September 11th, in others' words

Sunday, September 11, 2011

Everything else I have wanted to say about September 11th has been said before by others, and more eloquently.


The New York Times put together an incredible interactive project ... this is just one of my favorite subsections, where readers can submit their "where you were" stories and emotions.
Getting Here From There
Share Your Thoughts: That Day - reader comments; each person has an incredible story
What We Kept - "souvenirs" from that horrific day
Growing Up In A Hurry - what I fear for the generation of children who grew up in a post-September 11th world
Share Your Thoughts: Remembering Sept. 11th - reader comments; what was lost and gained ... I found so much truth in these comments
Share Your Thoughts: A 9/11 State of Mind - I've found that these reader comments generate so much more than the NYT articles themselves ... it draws up inklings of the humanity New Yorkers showed in the weeks after the attacks, a humanity which I feel has gone back into hiding.

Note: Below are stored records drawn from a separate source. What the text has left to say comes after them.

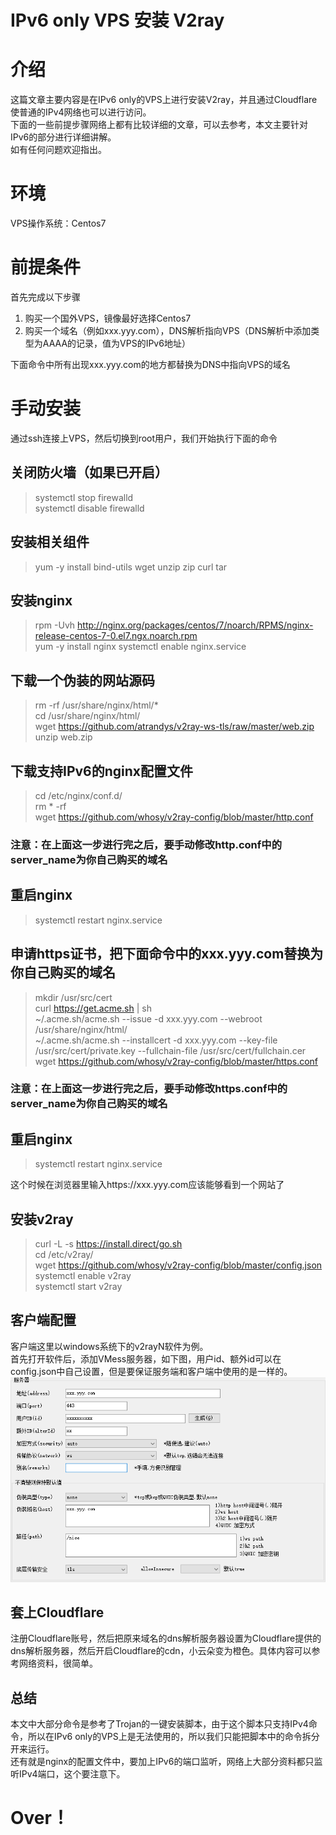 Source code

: # IPv6 only VPS 安装 V2ray
# 介绍
这篇文章主要内容是在IPv6 only的VPS上进行安装V2ray，并且通过Cloudflare使普通的IPv4网络也可以进行访问。  
下面的一些前提步骤网络上都有比较详细的文章，可以去参考，本文主要针对IPv6的部分进行详细讲解。  
如有任何问题欢迎指出。

# 环境
VPS操作系统：Centos7  

# 前提条件
首先完成以下步骤  
1. 购买一个国外VPS，镜像最好选择Centos7
1. 购买一个域名（例如xxx.yyy.com），DNS解析指向VPS（DNS解析中添加类型为AAAA的记录，值为VPS的IPv6地址）

下面命令中所有出现xxx.yyy.com的地方都替换为DNS中指向VPS的域名

# 手动安装
通过ssh连接上VPS，然后切换到root用户，我们开始执行下面的命令

## 关闭防火墙（如果已开启）
>systemctl stop firewalld  
>systemctl disable firewalld

## 安装相关组件
>yum -y install bind-utils wget unzip zip curl tar  
## 安装nginx
>rpm -Uvh http://nginx.org/packages/centos/7/noarch/RPMS/nginx-release-centos-7-0.el7.ngx.noarch.rpm  
>yum -y install nginx
>systemctl enable nginx.service

## 下载一个伪装的网站源码
>rm -rf /usr/share/nginx/html/*  
>cd /usr/share/nginx/html/  
>wget https://github.com/atrandys/v2ray-ws-tls/raw/master/web.zip  
>unzip web.zip
## 下载支持IPv6的nginx配置文件
>cd /etc/nginx/conf.d/  
>rm * -rf  
>wget https://github.com/whosy/v2ray-config/blob/master/http.conf

### 注意：在上面这一步进行完之后，要手动修改http.conf中的server_name为你自己购买的域名
## 重启nginx
>systemctl restart nginx.service

## 申请https证书，把下面命令中的xxx.yyy.com替换为你自己购买的域名
>mkdir /usr/src/cert  
>curl https://get.acme.sh | sh  
>~/.acme.sh/acme.sh --issue -d xxx.yyy.com --webroot /usr/share/nginx/html/  
>~/.acme.sh/acme.sh --installcert -d xxx.yyy.com --key-file /usr/src/cert/private.key --fullchain-file /usr/src/cert/fullchain.cer  
>wget https://github.com/whosy/v2ray-config/blob/master/https.conf
### 注意：在上面这一步进行完之后，要手动修改https.conf中的server_name为你自己购买的域名
## 重启nginx
>systemctl restart nginx.service

这个时候在浏览器里输入https://xxx.yyy.com应该能够看到一个网站了

## 安装v2ray
>curl -L -s https://install.direct/go.sh  
>cd /etc/v2ray/  
>wget https://github.com/whosy/v2ray-config/blob/master/config.json  
>systemctl enable v2ray  
>systemctl start v2ray  

## 客户端配置
客户端这里以windows系统下的v2rayN软件为例。  
首先打开软件后，添加VMess服务器，如下图，用户id、额外id可以在config.json中自己设置，但是要保证服务端和客户端中使用的是一样的。
![配置图片](https://github.com/whosy/v2ray-config/blob/master/client_config.png)

## 套上Cloudflare
注册Cloudflare账号，然后把原来域名的dns解析服务器设置为Cloudflare提供的dns解析服务器，然后开启Cloudflare的cdn，小云朵变为橙色。具体内容可以参考网络资料，很简单。

## 总结
本文中大部分命令是参考了Trojan的一键安装脚本，由于这个脚本只支持IPv4命令，所以在IPv6 only的VPS上是无法使用的，所以我们只能把脚本中的命令拆分开来运行。  
还有就是nginx的配置文件中，要加上IPv6的端口监听，网络上大部分资料都只监听IPv4端口，这个要注意下。  

# Over！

Some of the comments from the New York Times project I felt very close to:
AUDREY J. MARCUS, PUBLIC PROGRAMS COORDINATOR AT THE MUSEUM OF JEWISH HERITAGE
What is amazing is that in that moment, there was a moment before — that we saw that plane, that second plane — and there was a moment after, and it’s like two different worlds, those two moments. I mean, literally, I can feel like I can remember the exact second when the whole world changed and my life changed forever. Because one minute, it was a building on fire and the next minute, none of us were safe. That’s what it felt like. There was no sense of where to go, what to do, how to protect ourselves, what was going to happen next.
Sometimes, it is impossible. In a city like New York, where the broken skyline attests to the staggering losses of that day, there are a decade’s worth of reminders. Even the park where he used to play catch with his father has been renamed in honor of another 9/11 victim. “Would this have been easier for me had his death not been so public?” Austin asked, then answered, as if observing himself through a window: “Most people lose a parent, and it’s private. Everybody knows it happened and people talk about it all the time. It’s so much more difficult because it was so public.”
- from Growing Up In A Hurry
Mounted on the horrors of 9/11, the war in Iraq multiplied them; dead innocent Iraqis succeeded dead innocent Americans at a ratio thought to be more than 30 to one. Yet the only unambiguously useful responses to the day — as we know now, after 10 years, tens of thousands of lives and trillions of dollars — were made in those early minutes, in deeds not visible to the outside world.
So many things were expected to be different that have not been. Time passes, and passes some more. Exigencies of living hammer away impatiently. People — most of them, at least — began to become themselves. [*Maxine: But what of those who were in their formative years, and lost the chance to become who they would have been?] New York, which by its nature accommodates so much, was willing to absorb 9/11 and keep moving.
Already we have fifth graders not yet born on that day. The people known as “Wall Street,” celebrated as martyrs and heroes in the days after the attacks, have been vilified for boundless greed. We are back as a nation of ideological divides and uncivilized political intransigence. Bridges fall, roads crack.
Something was lost that day and it was a lot more than the almost 3000 lives.
A lecture Joan Didion gave that takes an intellectual look at what happened on September 11th and the days afterwards. I would like to read the Susan Sontag piece she mentions.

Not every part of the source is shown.